_Aim of the task:_ Only one span of the listing below should come back. It runs from the line with "ID | 廣告促銷活動" through the line with "首播日期 | [內容](sm-core.md)", and each of its lines must be reproduced exactly.

★ ★ ★ ★ ★ ★ ★

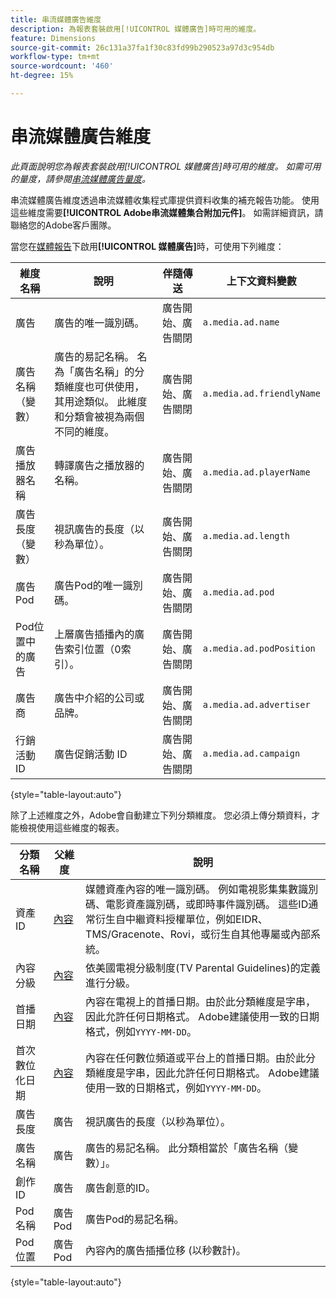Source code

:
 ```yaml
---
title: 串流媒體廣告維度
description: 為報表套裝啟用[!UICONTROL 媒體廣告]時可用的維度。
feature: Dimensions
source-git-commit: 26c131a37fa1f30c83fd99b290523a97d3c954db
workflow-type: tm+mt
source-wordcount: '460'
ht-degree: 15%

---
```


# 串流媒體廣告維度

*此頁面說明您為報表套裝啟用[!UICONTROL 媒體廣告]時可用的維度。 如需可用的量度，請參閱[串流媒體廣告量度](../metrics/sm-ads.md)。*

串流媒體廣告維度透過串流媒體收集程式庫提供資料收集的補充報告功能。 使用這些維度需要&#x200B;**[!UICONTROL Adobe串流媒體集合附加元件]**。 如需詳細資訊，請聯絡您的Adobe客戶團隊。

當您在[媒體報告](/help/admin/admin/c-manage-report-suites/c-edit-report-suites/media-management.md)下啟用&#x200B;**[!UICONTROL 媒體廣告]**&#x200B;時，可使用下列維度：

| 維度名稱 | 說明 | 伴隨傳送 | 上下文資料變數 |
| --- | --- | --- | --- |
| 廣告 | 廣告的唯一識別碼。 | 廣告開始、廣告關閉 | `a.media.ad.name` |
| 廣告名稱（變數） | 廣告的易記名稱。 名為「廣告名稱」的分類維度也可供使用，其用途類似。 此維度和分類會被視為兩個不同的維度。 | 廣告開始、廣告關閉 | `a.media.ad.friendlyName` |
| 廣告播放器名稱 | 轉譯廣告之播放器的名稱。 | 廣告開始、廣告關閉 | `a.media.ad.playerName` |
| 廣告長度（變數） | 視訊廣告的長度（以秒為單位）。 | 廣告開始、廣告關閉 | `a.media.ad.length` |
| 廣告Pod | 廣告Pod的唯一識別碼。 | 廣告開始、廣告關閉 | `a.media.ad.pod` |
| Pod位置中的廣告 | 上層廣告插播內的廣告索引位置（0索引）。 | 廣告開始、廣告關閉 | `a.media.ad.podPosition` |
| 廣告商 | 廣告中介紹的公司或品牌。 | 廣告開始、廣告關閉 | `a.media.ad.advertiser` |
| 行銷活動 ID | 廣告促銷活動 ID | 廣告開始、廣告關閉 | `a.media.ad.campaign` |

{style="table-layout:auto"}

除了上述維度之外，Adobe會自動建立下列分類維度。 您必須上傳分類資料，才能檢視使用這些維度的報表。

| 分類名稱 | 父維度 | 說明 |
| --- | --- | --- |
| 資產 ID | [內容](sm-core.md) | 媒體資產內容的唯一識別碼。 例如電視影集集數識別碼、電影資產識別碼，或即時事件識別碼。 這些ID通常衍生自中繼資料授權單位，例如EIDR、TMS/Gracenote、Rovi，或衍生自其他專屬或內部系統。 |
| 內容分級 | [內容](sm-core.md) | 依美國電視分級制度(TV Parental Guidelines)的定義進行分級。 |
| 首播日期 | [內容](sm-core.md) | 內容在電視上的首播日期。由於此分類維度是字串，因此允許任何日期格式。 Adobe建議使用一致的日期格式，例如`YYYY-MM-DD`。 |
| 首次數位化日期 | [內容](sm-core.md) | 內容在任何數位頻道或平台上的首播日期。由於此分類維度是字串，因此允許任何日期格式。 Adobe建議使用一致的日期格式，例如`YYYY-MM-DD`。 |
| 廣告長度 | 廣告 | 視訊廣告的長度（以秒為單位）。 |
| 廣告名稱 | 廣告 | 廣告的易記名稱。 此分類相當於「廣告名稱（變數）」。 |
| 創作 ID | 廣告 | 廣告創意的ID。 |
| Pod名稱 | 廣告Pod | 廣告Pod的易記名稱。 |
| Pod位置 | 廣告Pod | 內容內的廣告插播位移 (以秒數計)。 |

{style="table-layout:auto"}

★ ★ ★ ★ ★ ★ ★

_Answer space:_
| 行銷活動 ID | 廣告促銷活動 ID | 廣告開始、廣告關閉 | `a.media.ad.campaign` |

{style="table-layout:auto"}

除了上述維度之外，Adobe會自動建立下列分類維度。 您必須上傳分類資料，才能檢視使用這些維度的報表。

| 分類名稱 | 父維度 | 說明 |
| --- | --- | --- |
| 資產 ID | [內容](sm-core.md) | 媒體資產內容的唯一識別碼。 例如電視影集集數識別碼、電影資產識別碼，或即時事件識別碼。 這些ID通常衍生自中繼資料授權單位，例如EIDR、TMS/Gracenote、Rovi，或衍生自其他專屬或內部系統。 |
| 內容分級 | [內容](sm-core.md) | 依美國電視分級制度(TV Parental Guidelines)的定義進行分級。 |
| 首播日期 | [內容](sm-core.md) | 內容在電視上的首播日期。由於此分類維度是字串，因此允許任何日期格式。 Adobe建議使用一致的日期格式，例如`YYYY-MM-DD`。 |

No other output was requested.